As the field evolved, preservationists began to more fully appreciate mid-century buildings, even those mid-century skins that had been removed in their zeal for originality. Because there are so many mid-century buildings and they often have a utilitarian air about them, preservationists haven’t been as keen to save them until recently. As these mid-century buildings reach the magic age of 50, they become old enough to be considered for the National Register of Historic Places and are now deemed worthy enough to protect. Even (or perhaps especially) the “ugly” Brutalist ones.
Preservationists have also expanded their thinking to include structures other than buildings. Bridges, water towers, shipwrecks (!), and even lowly culverts do not deserve unthinking demolition in a preservationist’s world. Landscapes, such as those presented within parks, are also included in their purview.
Unfortunately, the general public hasn’t kept up with this evolution in historic preservation. Most people are pretty cool with keeping Victorian-era (or older) buildings, but a mid-century culvert or convenience store? You have got to be kidding.
Thing is, it isn’t just the history of a structure that’s important to preservationists anymore. They have made the leap to full-on sustainability. They want to save the materials, time and energy put into the built environment, along with the history and the visual streetscape. Structures ought to be used for as long as possible, even if they need some modification, because “the greenest building is the one already built.” (Quote attributed to architect Carl Elefante)
Nonprofit organizations focused on history or preservation often get requests from the public regarding pet preservation projects. Some beautiful, Victorian mansion is threatened with demolition and, by golly, why doesn’t the organization rush in to save it? While it’s flattering to be considered strong and brave enough to stand in front of a wrecking ball, nonprofit history and preservation organizations do not have the authority to halt demolition. It is a great frustration within the field. Their only weapon is public opinion and they don’t often have enough time to mount an effective anti-demolition campaign.
Instead, they keep working to share how notions of preservation have expanded. They also host classes on preservation techniques. Some have even gone so far as to jump into the real estate market, buying and renovating structures in order to save them.
These are noble efforts, to be sure, but I can’t help but think that we need to get further ahead of the issue, such that we build the idea of preservation into a structure from the beginning. For decades in the United States, we have lived with the thought that buildings are supposed to be disposable. Why don’t we flip that thought on its head? Why not design a building that is meant to last 500 years?
Sounds implausible, eh? There are manor houses in England that are over 600 years old. Do I need to mention the pyramids? We can do this, make this a challenge for architects and engineers. Surely, they would like to have their creations last longer than a century.

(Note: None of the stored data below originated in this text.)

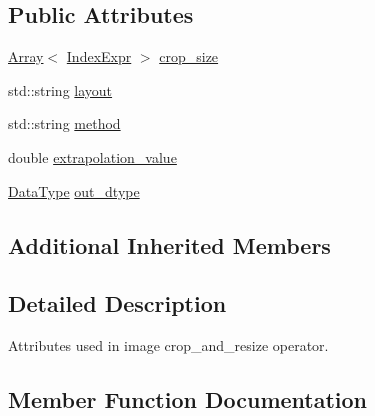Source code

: \subsection*{Public Attributes}
\begin{DoxyCompactItemize}
\item 
\hyperlink{classtvm_1_1Array}{Array}$<$ \hyperlink{namespacetvm_1_1relay_ae153a27d81399fd266b8d598227764c4}{Index\+Expr} $>$ \hyperlink{structtvm_1_1relay_1_1CropAndResizeAttrs_aaf429a447bb693f1c86ee0cc091656f2}{crop\+\_\+size}
\item 
std\+::string \hyperlink{structtvm_1_1relay_1_1CropAndResizeAttrs_a3d8e178d59868617d4abed17fb002f31}{layout}
\item 
std\+::string \hyperlink{structtvm_1_1relay_1_1CropAndResizeAttrs_a4234e6ea86f6a7715d33bcfcb9171640}{method}
\item 
double \hyperlink{structtvm_1_1relay_1_1CropAndResizeAttrs_abb037f0a2525a31e1bc12439978e377d}{extrapolation\+\_\+value}
\item 
\hyperlink{namespacetvm_a41918af1a1dc386388639a9d3ad06c5d}{Data\+Type} \hyperlink{structtvm_1_1relay_1_1CropAndResizeAttrs_a956d7975f64d5ecb24db8962be4fad1d}{out\+\_\+dtype}
\end{DoxyCompactItemize}
\subsection*{Additional Inherited Members}


\subsection{Detailed Description}
Attributes used in image crop\+\_\+and\+\_\+resize operator. 

\subsection{Member Function Documentation}
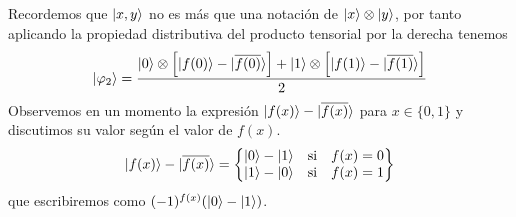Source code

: \documentclass[a4paper]{article}
\numberwithin{equation}{section}
\begin{document}
Recordemos que $\ket{x,y}$ no es más que una notación de $\ket{x}\otimes\ket{y}$, por tanto aplicando la propiedad distributiva del producto tensorial por la derecha tenemos
\begin{equation} \label{eq45}
\ket{\varphi_2} =
\frac{\ket{0} \otimes \left[ \ket{f(0)} - \ket{\overline{f(0)}} \right] + \ket{1} \otimes \left[ \ket{f(1)} - \ket{\overline{f(1)}} \right]}{2}
\end{equation}
Observemos en un momento la expresión $\ket{f(x)} -\ket{\overline{f(x)}}$ para $x \in \lbrace 0,1 \rbrace$ y discutimos su valor según el valor de $f(x)$.
\begin{equation}
\ket{f(x)} - \ket{\overline{f(x)}} =
\begin{Bmatrix}
\ket{0} - \ket{1} & \textrm{si} & f(x) = 0 \\
\ket{1} - \ket{0} & \textrm{si} & f(x) = 1
\end{Bmatrix}
\end{equation}
que escribiremos como $(-1)^{f(x)}(\ket{0} - \ket{1})$.
\end{document}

Generations of the public could serve to ensure the 500-year building indeed lasts 500 years. Give the building a noticeable cornerstone and under the date inscribe an explanation of the goal for the building to exist for 500 years (or more!). Ask the public to protect the building from the beginning. That’s getting well ahead of the wrecking ball.
What sort of features would a building have to have in order to last 500 years?
I have been thinking about this from the standpoint of an historian, futurist and novice home renovator, not as an architect or engineer. Here are the qualities I think a 500-year building would have to have:
- Sturdy fireproof construction with long-lasting exterior and structural materials (stone, brick, metal, concrete)
- Has to accommodate many types of uses over time (housing, business, etc.)
- Has to be easy to modify in order to accommodate a variety of uses and technological advances (not just walls, but electrical, plumbing & HVAC systems)
- Durable flooring
- Careful siting of the structure (This building probably should not be placed on a coast that is due to experience flooding, unless flooding is factored into the structure.) – needs to be situated to take advantage of natural resources, like sunlight, shade & etc.
- Designed to accommodate a variety of disabilities (If the building has multiple floors, how is an elevator going to remain operational for 500 years?)
- Designed for minimal maintenance (There are too many stories about deferred maintenance being the ruin of historic buildings. The 500-year building needs to be able to withstand periods of non-use.)
- Do not make the building over-sized (Owners of large, centuries-old, manor houses in England are now having difficulty raising the money necessary to keep up their homes. Giant abandoned industrial complexes and department stores are difficult for communities to fill when a business moves out or goes bankrupt.)
- Design an attractive or distinctive building so that the public grows to love it, thus giving them pause during conversations about demolition
What other qualities should a 500-year building have? Please weigh in in the comments.
In thinking about designing a structure to last well beyond our lifetime, consider the design challenges of creating signage for nuclear waste facilities, which have to warn people of their dangers for 10,000 years. Compared to that, designing a 500-year building ought to be a snap.